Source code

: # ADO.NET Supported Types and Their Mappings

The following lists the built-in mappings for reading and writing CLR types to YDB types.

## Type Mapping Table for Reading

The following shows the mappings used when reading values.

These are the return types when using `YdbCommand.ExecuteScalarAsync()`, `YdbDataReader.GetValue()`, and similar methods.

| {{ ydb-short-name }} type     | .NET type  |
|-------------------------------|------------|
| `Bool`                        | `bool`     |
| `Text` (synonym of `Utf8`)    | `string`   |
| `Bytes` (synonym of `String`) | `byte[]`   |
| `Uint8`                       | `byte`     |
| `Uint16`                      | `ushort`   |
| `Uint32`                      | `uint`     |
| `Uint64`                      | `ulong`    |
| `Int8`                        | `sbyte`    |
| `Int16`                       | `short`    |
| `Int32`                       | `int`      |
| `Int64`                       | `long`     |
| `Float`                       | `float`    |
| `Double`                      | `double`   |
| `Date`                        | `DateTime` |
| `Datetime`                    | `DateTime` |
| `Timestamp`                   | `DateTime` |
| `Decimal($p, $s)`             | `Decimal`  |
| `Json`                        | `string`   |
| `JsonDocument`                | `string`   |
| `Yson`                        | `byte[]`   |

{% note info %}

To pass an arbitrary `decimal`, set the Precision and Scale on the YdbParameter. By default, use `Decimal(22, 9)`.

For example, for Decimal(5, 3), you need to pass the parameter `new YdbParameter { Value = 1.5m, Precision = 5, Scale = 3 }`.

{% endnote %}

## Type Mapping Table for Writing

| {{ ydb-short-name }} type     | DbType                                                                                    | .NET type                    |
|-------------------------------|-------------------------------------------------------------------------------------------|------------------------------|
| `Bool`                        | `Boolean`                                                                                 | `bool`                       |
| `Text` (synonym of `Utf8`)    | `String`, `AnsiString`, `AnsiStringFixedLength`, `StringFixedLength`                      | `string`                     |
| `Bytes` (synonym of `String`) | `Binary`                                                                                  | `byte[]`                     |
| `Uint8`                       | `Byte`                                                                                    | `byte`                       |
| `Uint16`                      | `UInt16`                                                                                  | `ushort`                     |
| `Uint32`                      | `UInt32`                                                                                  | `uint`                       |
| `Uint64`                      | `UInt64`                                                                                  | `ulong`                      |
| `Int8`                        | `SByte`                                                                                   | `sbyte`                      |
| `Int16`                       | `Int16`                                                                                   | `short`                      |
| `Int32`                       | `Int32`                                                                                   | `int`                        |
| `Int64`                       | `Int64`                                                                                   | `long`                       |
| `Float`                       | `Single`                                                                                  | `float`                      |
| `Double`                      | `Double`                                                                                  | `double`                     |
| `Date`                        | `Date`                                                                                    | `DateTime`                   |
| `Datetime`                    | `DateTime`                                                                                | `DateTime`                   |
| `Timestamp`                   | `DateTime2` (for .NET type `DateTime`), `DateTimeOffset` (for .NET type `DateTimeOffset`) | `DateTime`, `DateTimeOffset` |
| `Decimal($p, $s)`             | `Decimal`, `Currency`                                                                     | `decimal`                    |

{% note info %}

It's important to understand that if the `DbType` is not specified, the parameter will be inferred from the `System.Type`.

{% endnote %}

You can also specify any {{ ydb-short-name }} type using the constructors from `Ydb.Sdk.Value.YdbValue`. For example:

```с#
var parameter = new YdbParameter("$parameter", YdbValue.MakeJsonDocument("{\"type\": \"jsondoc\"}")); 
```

━━━━

Check each line of the listing above, and copy it if it contains the word "from".

It's important to understand that if the `DbType` is not specified, the parameter will be inferred from the `System.Type`.
You can also specify any {{ ydb-short-name }} type using the constructors from `Ydb.Sdk.Value.YdbValue`. For example:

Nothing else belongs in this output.